Bug 181780

Summary: Gettimeofday() timer related slowdown and scaling issue
Product: Red Hat Enterprise Linux 4 Reporter: Andrew Bond <andrew.bond>
Component: kernelAssignee: Jim Paradis <jparadis>
Status: CLOSED ERRATA QA Contact: Brian Brock <bbrock>
Severity: medium Docs Contact:
Priority: medium    
Version: 4.0CC: jbaron, jturner, k.georgiou, peterm, tao
Target Milestone: ---   
Target Release: ---   
Hardware: x86_64   
OS: Linux   
Whiteboard:
Fixed In Version: RHSA-2006-0575 Doc Type: Bug Fix
Doc Text:
Story Points: ---
Clone Of: Environment:
Last Closed: 2006-08-10 22:18:35 UTC Type: ---
Regression: --- Mount Type: ---
Documentation: --- CRM:
Verified Versions: Category: ---
oVirt Team: --- RHEL 7.3 requirements from Atomic Host:
Cloudforms Team: --- Target Upstream Version:
Embargoed:
Bug Depends On:    
Bug Blocks: 181409    
Attachments:
Description Flags
program to measure gettimeofday performance and scaling
none
Chart showing bmark test data from U1, U2, and custom U2.
none
gettimeof day fixes
none
upstream reference patch
none
Graph of RHEL4 U3 versus 2.6.15.4
none
patch to resolve "nopmtimer" not calling the virtual gettimeofday syscall
none
Partner help from Andy to plot the new RHEL4 U4 kernel against other data none

Description Andrew Bond 2006-02-16 15:30:43 UTC
Description of problem:
There is a noticeable slowdown in the update 2 performance of the gettimeofday()
call when compared to update 1.  It apprears to be partly related to the switch
from the PIT timer in U1 to the PM timer in U2.  However, there is also a
synchronization issue that causes the gettimeofday() system call in U2 to not
scale across processors.

The kernel boot line directives to boot other timers doesn't appear to work in
x86_64 and the PM timer is always used no matter which timer is selected at boot
time.

I created a U2 kernel that booted with the PIT timer and the performance of a
single thread increased to what U1 was able to do.  However, there is no scaling
across multiple processors.

I am attaching a pdf chart showing the output of a bmark.c test that I am also
attaching.

Version-Release number of selected component (if applicable):


How reproducible:


Steps to Reproduce:
1. run the bmark gettimeofday test on both U1 and U2
2.
3.
  
Actual results:


Expected results:


Additional info:

Comment 1 Andrew Bond 2006-02-16 15:33:28 UTC
Created attachment 124758 [details]
program to measure gettimeofday performance and scaling

This is the program I used to generate the gettimeofday() perf data.
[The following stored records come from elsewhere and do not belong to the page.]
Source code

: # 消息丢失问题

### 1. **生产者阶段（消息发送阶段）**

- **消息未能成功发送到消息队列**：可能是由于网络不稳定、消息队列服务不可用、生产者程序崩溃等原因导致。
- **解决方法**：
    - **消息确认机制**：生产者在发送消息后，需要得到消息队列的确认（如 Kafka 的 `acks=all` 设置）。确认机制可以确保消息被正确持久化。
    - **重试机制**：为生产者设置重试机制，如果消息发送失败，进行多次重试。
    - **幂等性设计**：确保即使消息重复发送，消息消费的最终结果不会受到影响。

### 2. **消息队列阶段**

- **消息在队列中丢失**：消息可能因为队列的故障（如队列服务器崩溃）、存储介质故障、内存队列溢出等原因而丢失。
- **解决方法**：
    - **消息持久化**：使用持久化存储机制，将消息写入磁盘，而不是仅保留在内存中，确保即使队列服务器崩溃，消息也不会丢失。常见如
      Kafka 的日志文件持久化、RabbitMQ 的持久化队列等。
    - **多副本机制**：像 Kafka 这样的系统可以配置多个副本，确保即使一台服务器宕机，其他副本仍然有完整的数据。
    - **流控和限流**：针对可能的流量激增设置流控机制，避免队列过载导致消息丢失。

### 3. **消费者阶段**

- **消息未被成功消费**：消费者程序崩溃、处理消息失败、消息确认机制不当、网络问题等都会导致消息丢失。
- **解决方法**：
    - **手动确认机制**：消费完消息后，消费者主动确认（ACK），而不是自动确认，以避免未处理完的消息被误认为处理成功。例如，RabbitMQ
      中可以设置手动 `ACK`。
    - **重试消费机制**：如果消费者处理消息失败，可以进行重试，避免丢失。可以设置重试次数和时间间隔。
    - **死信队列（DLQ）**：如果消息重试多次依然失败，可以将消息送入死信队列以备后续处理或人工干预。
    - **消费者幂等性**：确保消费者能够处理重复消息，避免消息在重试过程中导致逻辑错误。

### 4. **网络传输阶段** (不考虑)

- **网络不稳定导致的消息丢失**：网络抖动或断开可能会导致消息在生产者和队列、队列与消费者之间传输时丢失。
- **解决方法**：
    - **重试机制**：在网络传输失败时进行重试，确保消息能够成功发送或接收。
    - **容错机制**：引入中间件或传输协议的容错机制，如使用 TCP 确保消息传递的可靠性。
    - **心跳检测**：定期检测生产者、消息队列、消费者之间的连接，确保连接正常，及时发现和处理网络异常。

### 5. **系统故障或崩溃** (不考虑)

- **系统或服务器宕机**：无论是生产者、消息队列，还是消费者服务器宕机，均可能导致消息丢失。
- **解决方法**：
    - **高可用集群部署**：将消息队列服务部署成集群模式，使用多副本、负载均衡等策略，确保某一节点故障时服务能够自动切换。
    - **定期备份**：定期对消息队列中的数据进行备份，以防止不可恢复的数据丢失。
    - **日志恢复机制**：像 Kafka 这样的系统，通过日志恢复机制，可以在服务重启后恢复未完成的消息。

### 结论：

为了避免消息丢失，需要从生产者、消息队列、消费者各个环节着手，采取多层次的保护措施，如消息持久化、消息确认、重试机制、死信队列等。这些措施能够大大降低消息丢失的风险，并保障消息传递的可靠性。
Comment 2 Andrew Bond 2006-02-16 15:36:27 UTC
Created attachment 124759 [details]
Chart showing bmark test data from U1, U2, and custom U2.

The U2-PIT test was run with a kernel that had the PM timer config file option
turned off.

Comment 3 Jason Baron 2006-02-16 21:07:34 UTC
Is this amd system or intel?

Comment 4 Andrew Bond 2006-02-16 21:20:47 UTC
AMD.

Comment 5 Jason Baron 2006-02-16 23:25:28 UTC
Created attachment 124794 [details]
gettimeof day fixes

i think with this patch, and passing 'nohpet' and 'nopmtimer' at the command
line the tsc will be used. you can veryify the gettimeofday timer via 'dmesg |
grep timer.c". 

I think the straight line is just going to be the default, unless the
commandline arguments are passed for AMD systems. it be interesting to see how
upstream benchmarks too. thanks.

Comment 6 Jason Baron 2006-02-17 15:01:27 UTC
Created attachment 124817 [details]
upstream reference patch

Comment 7 Jason Baron 2006-02-17 15:14:44 UTC
Also, passing 'nopmtimer' and 'nohpet' on the commandline with the shipping
kernel should get the better scaling behavior. 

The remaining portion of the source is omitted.